I have a range of numbers numbers $n_i$, each with a different weight $w_i$ that sum up to 1. To keep things simple, let's take the case where we have three numbers with the following weights:

n_i w_i
------------------------------
100 0.5
30 0.2
20 0.3

Their geometric average is $(100^{0.5})*(30^{0.2})*(20^{0.3})=48.4991$. The arithmetic average of the numbers is $100*0.5 + 30*0.2 + 20*0.3=62$, so it is larger than the geometric average.

How can I find a new set of normalized weights $w_i'$ that sum to 1 that can be used to find the arithmetic average of the numbers such that it is equal to the geometric average? In other words, I would like to find a new set $w_i'$ such that

$100*w_1' + 30*w_2' + 20*w_3' = (100^{0.5})*(30^{0.2})*(20^{0.3})$ given that $w_1'+w_2'+w_3'=1$.

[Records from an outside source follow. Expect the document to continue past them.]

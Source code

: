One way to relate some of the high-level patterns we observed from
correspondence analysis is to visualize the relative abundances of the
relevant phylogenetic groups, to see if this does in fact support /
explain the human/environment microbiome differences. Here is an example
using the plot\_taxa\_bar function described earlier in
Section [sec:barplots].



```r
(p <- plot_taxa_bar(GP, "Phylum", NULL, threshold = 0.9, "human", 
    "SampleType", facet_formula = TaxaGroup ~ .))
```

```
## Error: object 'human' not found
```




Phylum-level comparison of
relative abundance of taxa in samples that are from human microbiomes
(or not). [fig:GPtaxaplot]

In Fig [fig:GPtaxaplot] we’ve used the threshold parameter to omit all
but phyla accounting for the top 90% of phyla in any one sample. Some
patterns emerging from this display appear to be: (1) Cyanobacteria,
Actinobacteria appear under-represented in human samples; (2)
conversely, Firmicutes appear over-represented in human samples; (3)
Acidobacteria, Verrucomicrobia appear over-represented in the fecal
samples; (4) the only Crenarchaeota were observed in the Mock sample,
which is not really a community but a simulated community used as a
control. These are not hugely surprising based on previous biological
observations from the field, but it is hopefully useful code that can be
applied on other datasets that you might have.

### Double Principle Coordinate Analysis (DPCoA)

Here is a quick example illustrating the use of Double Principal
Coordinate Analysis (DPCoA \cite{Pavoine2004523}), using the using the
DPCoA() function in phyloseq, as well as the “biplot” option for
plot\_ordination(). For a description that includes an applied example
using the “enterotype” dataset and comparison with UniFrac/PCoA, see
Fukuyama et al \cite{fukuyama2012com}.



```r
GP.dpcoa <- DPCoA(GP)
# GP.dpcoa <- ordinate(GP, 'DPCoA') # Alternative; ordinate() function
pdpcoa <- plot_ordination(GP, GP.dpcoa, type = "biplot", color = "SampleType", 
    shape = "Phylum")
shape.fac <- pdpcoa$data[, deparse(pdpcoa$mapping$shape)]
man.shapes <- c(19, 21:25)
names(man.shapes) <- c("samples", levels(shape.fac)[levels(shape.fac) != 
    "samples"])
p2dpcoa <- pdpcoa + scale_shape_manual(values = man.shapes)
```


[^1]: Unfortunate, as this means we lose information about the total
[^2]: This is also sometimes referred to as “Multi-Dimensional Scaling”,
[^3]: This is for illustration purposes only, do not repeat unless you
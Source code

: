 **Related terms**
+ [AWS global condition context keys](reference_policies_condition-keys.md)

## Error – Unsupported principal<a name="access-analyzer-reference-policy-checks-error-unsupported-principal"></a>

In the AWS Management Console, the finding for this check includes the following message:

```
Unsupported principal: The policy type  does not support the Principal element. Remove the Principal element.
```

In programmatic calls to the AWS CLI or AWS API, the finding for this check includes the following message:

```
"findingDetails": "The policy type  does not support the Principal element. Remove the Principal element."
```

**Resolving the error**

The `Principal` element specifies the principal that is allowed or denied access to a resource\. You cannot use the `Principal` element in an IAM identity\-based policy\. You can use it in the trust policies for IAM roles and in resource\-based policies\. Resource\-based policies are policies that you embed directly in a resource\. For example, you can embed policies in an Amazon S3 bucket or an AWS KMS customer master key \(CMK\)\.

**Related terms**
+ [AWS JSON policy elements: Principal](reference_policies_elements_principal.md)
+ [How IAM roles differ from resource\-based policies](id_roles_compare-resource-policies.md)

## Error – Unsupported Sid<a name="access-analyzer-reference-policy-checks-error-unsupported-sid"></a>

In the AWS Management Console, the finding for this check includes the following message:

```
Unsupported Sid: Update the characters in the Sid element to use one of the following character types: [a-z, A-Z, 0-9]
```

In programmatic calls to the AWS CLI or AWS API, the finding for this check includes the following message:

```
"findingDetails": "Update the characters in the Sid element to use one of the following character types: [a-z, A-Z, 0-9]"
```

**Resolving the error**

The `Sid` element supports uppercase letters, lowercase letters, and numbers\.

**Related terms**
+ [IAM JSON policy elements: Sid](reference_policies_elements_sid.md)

The weights are all nonzero.My best attempt at the moment is

$$\sum_i (\text{GA} \frac{w_i}{n_i}) n_i$$

where GA is the geometric average. This sum yields GA as expected, but the weights are larger than 1.

 

[John Park]

Unweighted, the arithmetic mean is always >= geometric mean, so I suspect your weights may have to have a sum > 1. Think what happens if one of the numbers you're averaging is zero.

 

[haruspex]

To get equality between AM and GM, you need all terms equal. What does that suggest for the weights? You can always get the weights to add to 1 by normalising: divide by the sum of the weights.